### PROVIDED RECORDS ###

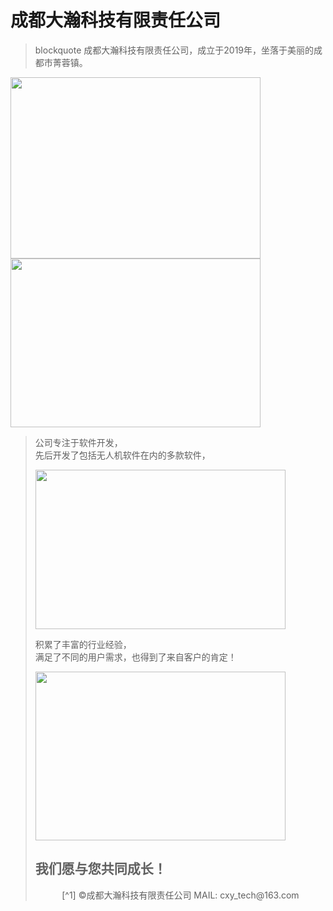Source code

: # 成都大瀚科技有限责任公司
> blockquote  成都大瀚科技有限责任公司，成立于2019年，坐落于美丽的成都市菁蓉镇。  
<img src="https://gigantic-tech.github.io/gigantic-tech/1.jpg" width=400 height=290 />  
<img src="https://gigantic-tech.github.io/gigantic-tech/2.jpg" width=400 height=270 />  

>  公司专注于软件开发，  
>  先后开发了包括无人机软件在内的多款软件，  
>
>  <img src="https://gigantic-tech.github.io/gigantic-tech/3.jpg" width=400 height=255 />  
>  
>  积累了丰富的行业经验，  
>  满足了不同的用户需求，也得到了来自客户的肯定！
>  
>  <img src="https://gigantic-tech.github.io/gigantic-tech/4.jpg" width=400 height=270 />  
>  
>  我们愿与您共同成长！  
>  ---  
>  <center>[^1] ©成都大瀚科技有限责任公司  MAIL: cxy_tech@163.com </center>


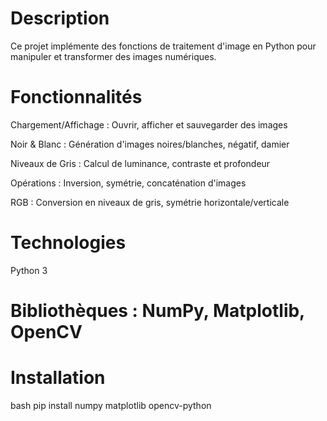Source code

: # Description
Ce projet implémente des fonctions de traitement d'image en Python pour manipuler et transformer des images numériques.

# Fonctionnalités
Chargement/Affichage : Ouvrir, afficher et sauvegarder des images

Noir & Blanc : Génération d'images noires/blanches, négatif, damier

Niveaux de Gris : Calcul de luminance, contraste et profondeur

Opérations : Inversion, symétrie, concaténation d'images

RGB : Conversion en niveaux de gris, symétrie horizontale/verticale

# Technologies
Python 3

# Bibliothèques : NumPy, Matplotlib, OpenCV

# Installation
bash
pip install numpy matplotlib opencv-python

###

## EXERCISE DETAILS
Give the data again exactly as written, with no pictures included.

## REPLY
Source code

: # 成都大瀚科技有限责任公司
> blockquote  成都大瀚科技有限责任公司，成立于2019年，坐落于美丽的成都市菁蓉镇。  
<img src="https://gigantic-tech.github.io/gigantic-tech/1.jpg" width=400 height=290 />  
<img src="https://gigantic-tech.github.io/gigantic-tech/2.jpg" width=400 height=270 />  

>  公司专注于软件开发，  
>  先后开发了包括无人机软件在内的多款软件，  
>
>  <img src="https://gigantic-tech.github.io/gigantic-tech/3.jpg" width=400 height=255 />  
>  
>  积累了丰富的行业经验，  
>  满足了不同的用户需求，也得到了来自客户的肯定！
>  
>  <img src="https://gigantic-tech.github.io/gigantic-tech/4.jpg" width=400 height=270 />  
>  
>  我们愿与您共同成长！  
>  ---  
>  <center>[^1] ©成都大瀚科技有限责任公司  MAIL: cxy_tech@163.com </center>


Source code

: # Description
Ce projet implémente des fonctions de traitement d'image en Python pour manipuler et transformer des images numériques.

# Fonctionnalités
Chargement/Affichage : Ouvrir, afficher et sauvegarder des images

Noir & Blanc : Génération d'images noires/blanches, négatif, damier

Niveaux de Gris : Calcul de luminance, contraste et profondeur

Opérations : Inversion, symétrie, concaténation d'images

RGB : Conversion en niveaux de gris, symétrie horizontale/verticale

# Technologies
Python 3

# Bibliothèques : NumPy, Matplotlib, OpenCV

# Installation
bash
pip install numpy matplotlib opencv-python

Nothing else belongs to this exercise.